> [Problem details] Say how many lines of the entries below include "rash", giving nothing but that number.

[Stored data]
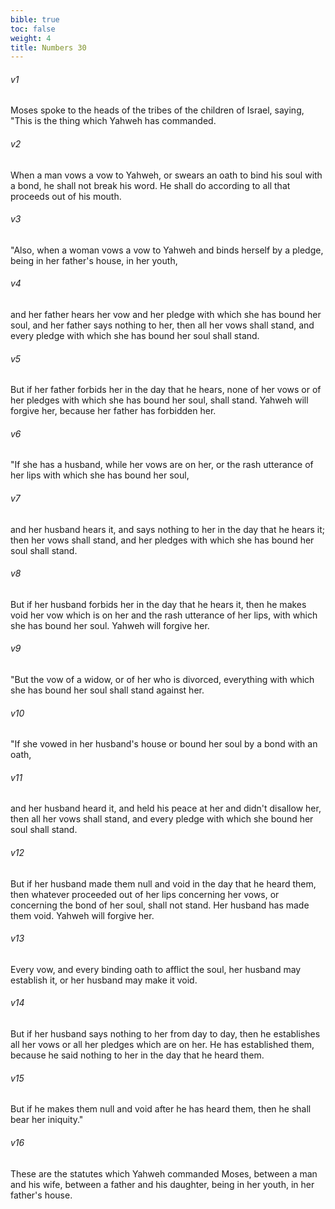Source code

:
 ```yaml
---
bible: true
toc: false
weight: 4
title: Numbers 30
---
```


###### v1 
Moses spoke to the heads of the tribes of the children of Israel, saying, "This is the thing which Yahweh has commanded. 

###### v2 
When a man vows a vow to Yahweh, or swears an oath to bind his soul with a bond, he shall not break his word. He shall do according to all that proceeds out of his mouth. 

###### v3 
"Also, when a woman vows a vow to Yahweh and binds herself by a pledge, being in her father's house, in her youth, 

###### v4 
and her father hears her vow and her pledge with which she has bound her soul, and her father says nothing to her, then all her vows shall stand, and every pledge with which she has bound her soul shall stand. 

###### v5 
But if her father forbids her in the day that he hears, none of her vows or of her pledges with which she has bound her soul, shall stand. Yahweh will forgive her, because her father has forbidden her. 

###### v6 
"If she has a husband, while her vows are on her, or the rash utterance of her lips with which she has bound her soul, 

###### v7 
and her husband hears it, and says nothing to her in the day that he hears it; then her vows shall stand, and her pledges with which she has bound her soul shall stand. 

###### v8 
But if her husband forbids her in the day that he hears it, then he makes void her vow which is on her and the rash utterance of her lips, with which she has bound her soul. Yahweh will forgive her. 

###### v9 
"But the vow of a widow, or of her who is divorced, everything with which she has bound her soul shall stand against her. 

###### v10 
"If she vowed in her husband's house or bound her soul by a bond with an oath, 

###### v11 
and her husband heard it, and held his peace at her and didn't disallow her, then all her vows shall stand, and every pledge with which she bound her soul shall stand. 

###### v12 
But if her husband made them null and void in the day that he heard them, then whatever proceeded out of her lips concerning her vows, or concerning the bond of her soul, shall not stand. Her husband has made them void. Yahweh will forgive her. 

###### v13 
Every vow, and every binding oath to afflict the soul, her husband may establish it, or her husband may make it void. 

###### v14 
But if her husband says nothing to her from day to day, then he establishes all her vows or all her pledges which are on her. He has established them, because he said nothing to her in the day that he heard them. 

###### v15 
But if he makes them null and void after he has heard them, then he shall bear her iniquity." 

###### v16 
These are the statutes which Yahweh commanded Moses, between a man and his wife, between a father and his daughter, being in her youth, in her father's house.


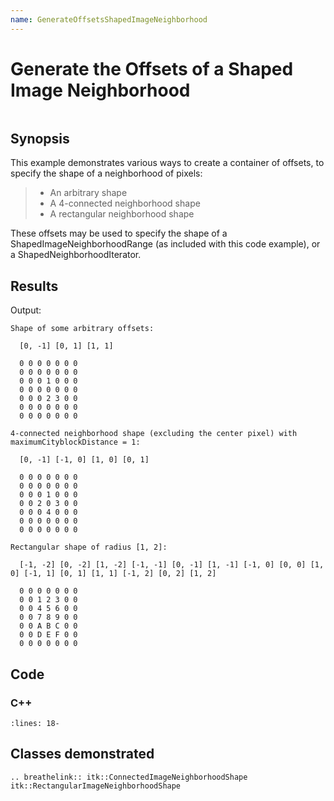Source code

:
 ```yaml
---
name: GenerateOffsetsShapedImageNeighborhood
---
```


# Generate the Offsets of a Shaped Image Neighborhood

```{index} single: ConnectedImageNeighborhoodShape single: RectangularImageNeighborhoodShape single: ShapedImageNeighborhoodRange
```

## Synopsis

This example demonstrates various ways to create a container of offsets, to
specify the shape of a neighborhood of pixels:

> - An arbitrary shape
> - A 4-connected neighborhood shape
> - A rectangular neighborhood shape

These offsets may be used to specify the shape of a ShapedImageNeighborhoodRange
(as included with this code example), or a ShapedNeighborhoodIterator.

## Results

Output:

```
Shape of some arbitrary offsets:

  [0, -1] [0, 1] [1, 1]

  0 0 0 0 0 0 0
  0 0 0 0 0 0 0
  0 0 0 1 0 0 0
  0 0 0 0 0 0 0
  0 0 0 2 3 0 0
  0 0 0 0 0 0 0
  0 0 0 0 0 0 0

4-connected neighborhood shape (excluding the center pixel) with maximumCityblockDistance = 1:

  [0, -1] [-1, 0] [1, 0] [0, 1]

  0 0 0 0 0 0 0
  0 0 0 0 0 0 0
  0 0 0 1 0 0 0
  0 0 2 0 3 0 0
  0 0 0 4 0 0 0
  0 0 0 0 0 0 0
  0 0 0 0 0 0 0

Rectangular shape of radius [1, 2]:

  [-1, -2] [0, -2] [1, -2] [-1, -1] [0, -1] [1, -1] [-1, 0] [0, 0] [1, 0] [-1, 1] [0, 1] [1, 1] [-1, 2] [0, 2] [1, 2]

  0 0 0 0 0 0 0
  0 0 1 2 3 0 0
  0 0 4 5 6 0 0
  0 0 7 8 9 0 0
  0 0 A B C 0 0
  0 0 D E F 0 0
  0 0 0 0 0 0 0
```

## Code

### C++

```{literalinclude} Code.cxx
:lines: 18-
```

## Classes demonstrated

```{eval-rst}
.. breathelink:: itk::ConnectedImageNeighborhoodShape itk::RectangularImageNeighborhoodShape
```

> [Solution] 2